**ASSIGNED TASK:** All lines in the records below with the word "unsigned" must be returned.
-------
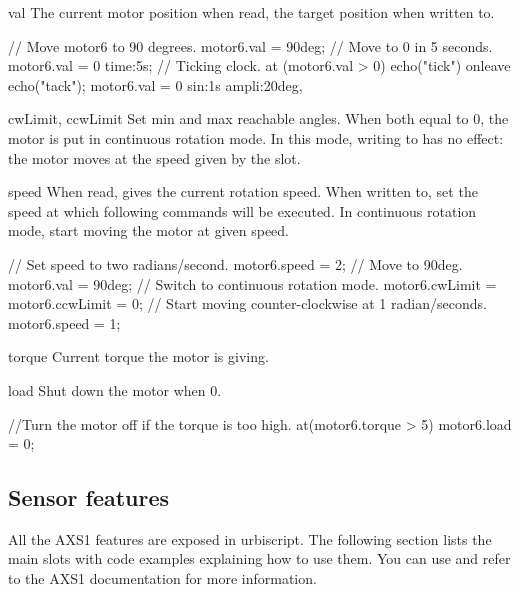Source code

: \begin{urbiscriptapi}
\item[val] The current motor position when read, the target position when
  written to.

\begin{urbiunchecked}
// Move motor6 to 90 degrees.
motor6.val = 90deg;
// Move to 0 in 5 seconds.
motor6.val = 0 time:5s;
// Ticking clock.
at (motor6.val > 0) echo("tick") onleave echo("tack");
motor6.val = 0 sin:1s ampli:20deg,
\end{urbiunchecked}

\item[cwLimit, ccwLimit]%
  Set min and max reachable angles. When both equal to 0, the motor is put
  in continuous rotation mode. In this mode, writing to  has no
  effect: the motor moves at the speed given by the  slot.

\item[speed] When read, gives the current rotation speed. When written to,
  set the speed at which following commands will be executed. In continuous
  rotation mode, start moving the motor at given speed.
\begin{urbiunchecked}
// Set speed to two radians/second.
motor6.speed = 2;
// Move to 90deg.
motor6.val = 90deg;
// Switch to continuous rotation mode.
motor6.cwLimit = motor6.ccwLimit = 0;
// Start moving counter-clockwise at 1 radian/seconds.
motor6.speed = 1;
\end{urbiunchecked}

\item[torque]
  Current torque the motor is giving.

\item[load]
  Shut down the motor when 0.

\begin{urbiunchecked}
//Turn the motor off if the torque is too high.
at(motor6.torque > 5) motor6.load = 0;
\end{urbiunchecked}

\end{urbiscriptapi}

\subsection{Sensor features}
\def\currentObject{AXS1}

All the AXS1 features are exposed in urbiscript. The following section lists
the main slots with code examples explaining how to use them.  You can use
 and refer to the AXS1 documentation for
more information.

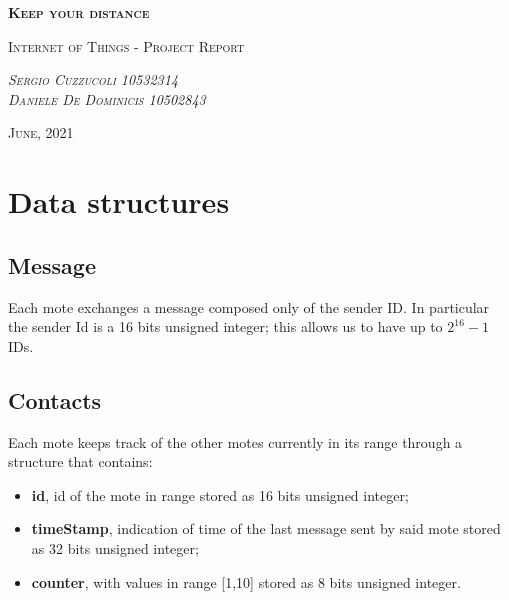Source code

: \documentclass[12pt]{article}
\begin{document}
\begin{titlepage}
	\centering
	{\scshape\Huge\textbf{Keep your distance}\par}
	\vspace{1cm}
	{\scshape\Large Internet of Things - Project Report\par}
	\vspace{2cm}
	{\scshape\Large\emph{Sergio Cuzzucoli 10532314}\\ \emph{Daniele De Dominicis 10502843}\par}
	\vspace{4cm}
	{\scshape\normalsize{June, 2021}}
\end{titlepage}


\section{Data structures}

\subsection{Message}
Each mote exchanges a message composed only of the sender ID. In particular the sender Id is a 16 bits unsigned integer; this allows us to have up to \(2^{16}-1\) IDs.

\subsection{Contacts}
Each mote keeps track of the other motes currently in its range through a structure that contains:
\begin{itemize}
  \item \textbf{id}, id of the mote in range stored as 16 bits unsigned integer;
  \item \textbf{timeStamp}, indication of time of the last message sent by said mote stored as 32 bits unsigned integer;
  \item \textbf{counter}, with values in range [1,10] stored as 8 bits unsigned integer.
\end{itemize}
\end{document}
-------
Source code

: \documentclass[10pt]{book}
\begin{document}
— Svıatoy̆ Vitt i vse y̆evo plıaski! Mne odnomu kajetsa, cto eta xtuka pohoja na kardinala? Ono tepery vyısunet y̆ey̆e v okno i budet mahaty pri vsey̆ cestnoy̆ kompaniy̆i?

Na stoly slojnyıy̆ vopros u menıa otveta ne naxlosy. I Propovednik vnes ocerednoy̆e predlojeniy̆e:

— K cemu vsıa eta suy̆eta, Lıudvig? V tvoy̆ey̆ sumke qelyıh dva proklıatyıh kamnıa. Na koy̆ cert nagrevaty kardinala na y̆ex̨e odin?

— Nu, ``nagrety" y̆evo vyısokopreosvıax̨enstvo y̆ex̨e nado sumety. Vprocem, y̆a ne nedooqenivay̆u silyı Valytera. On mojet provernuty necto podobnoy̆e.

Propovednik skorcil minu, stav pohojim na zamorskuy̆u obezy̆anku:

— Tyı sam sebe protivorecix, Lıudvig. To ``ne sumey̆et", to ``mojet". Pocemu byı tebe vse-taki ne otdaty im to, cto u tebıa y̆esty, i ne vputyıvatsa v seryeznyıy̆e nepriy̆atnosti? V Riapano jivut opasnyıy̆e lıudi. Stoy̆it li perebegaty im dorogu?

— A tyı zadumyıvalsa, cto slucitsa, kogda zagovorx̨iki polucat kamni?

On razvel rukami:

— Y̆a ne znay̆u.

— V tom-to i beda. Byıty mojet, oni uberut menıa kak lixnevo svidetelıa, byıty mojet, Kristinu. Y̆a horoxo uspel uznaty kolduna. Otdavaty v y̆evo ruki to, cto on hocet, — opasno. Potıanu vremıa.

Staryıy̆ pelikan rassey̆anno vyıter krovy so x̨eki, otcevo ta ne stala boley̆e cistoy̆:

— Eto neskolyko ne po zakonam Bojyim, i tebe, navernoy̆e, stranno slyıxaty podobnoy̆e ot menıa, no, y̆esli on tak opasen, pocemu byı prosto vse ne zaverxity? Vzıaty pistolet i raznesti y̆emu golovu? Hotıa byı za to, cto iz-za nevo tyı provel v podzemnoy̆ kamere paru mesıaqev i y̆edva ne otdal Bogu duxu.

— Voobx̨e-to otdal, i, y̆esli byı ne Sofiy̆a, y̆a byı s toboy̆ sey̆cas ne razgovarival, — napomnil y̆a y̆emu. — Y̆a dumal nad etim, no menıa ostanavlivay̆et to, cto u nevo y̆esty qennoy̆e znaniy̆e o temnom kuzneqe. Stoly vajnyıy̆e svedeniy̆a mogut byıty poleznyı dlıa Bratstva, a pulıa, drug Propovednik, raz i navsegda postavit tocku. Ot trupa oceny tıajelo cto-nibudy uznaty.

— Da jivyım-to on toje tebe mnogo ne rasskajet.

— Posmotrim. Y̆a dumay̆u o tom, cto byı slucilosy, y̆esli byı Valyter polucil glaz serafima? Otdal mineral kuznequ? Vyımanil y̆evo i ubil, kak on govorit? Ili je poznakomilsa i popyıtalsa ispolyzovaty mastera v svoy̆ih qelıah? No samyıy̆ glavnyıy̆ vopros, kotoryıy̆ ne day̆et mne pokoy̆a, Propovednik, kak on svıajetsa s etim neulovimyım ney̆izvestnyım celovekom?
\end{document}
-------
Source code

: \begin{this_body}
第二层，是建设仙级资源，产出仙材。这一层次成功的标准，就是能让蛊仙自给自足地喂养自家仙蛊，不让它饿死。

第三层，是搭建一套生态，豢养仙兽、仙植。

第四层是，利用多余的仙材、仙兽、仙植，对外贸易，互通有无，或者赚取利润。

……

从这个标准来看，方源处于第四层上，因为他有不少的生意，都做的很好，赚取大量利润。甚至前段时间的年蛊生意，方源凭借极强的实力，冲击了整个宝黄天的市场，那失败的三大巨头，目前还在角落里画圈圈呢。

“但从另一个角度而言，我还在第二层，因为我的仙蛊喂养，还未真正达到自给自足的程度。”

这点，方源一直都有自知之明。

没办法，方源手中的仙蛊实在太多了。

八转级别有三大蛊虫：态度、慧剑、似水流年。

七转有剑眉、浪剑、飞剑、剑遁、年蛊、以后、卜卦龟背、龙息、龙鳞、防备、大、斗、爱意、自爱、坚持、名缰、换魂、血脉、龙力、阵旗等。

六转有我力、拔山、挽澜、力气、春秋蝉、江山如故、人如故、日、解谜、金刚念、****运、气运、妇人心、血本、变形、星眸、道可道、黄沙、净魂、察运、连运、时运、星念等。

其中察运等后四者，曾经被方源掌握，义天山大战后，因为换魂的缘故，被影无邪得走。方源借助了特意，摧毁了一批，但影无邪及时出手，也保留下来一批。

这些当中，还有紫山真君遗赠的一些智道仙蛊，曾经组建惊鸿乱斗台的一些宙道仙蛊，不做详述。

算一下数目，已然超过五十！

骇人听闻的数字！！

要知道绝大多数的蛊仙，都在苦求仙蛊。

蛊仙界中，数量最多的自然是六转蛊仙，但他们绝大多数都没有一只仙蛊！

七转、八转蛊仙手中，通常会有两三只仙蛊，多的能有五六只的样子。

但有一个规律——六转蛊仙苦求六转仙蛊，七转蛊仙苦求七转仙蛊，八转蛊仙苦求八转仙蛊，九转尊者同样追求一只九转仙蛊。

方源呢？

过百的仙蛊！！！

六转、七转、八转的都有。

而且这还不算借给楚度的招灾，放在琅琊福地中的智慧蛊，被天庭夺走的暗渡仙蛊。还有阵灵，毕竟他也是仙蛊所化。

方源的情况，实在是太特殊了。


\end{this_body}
-------
**SOLUTION TO THE EXERCISE:**
Each mote exchanges a message composed only of the sender ID. In particular the sender Id is a 16 bits unsigned integer; this allows us to have up to \(2^{16}-1\) IDs.
  \item \textbf{id}, id of the mote in range stored as 16 bits unsigned integer;
  \item \textbf{timeStamp}, indication of time of the last message sent by said mote stored as 32 bits unsigned integer;
  \item \textbf{counter}, with values in range [1,10] stored as 8 bits unsigned integer.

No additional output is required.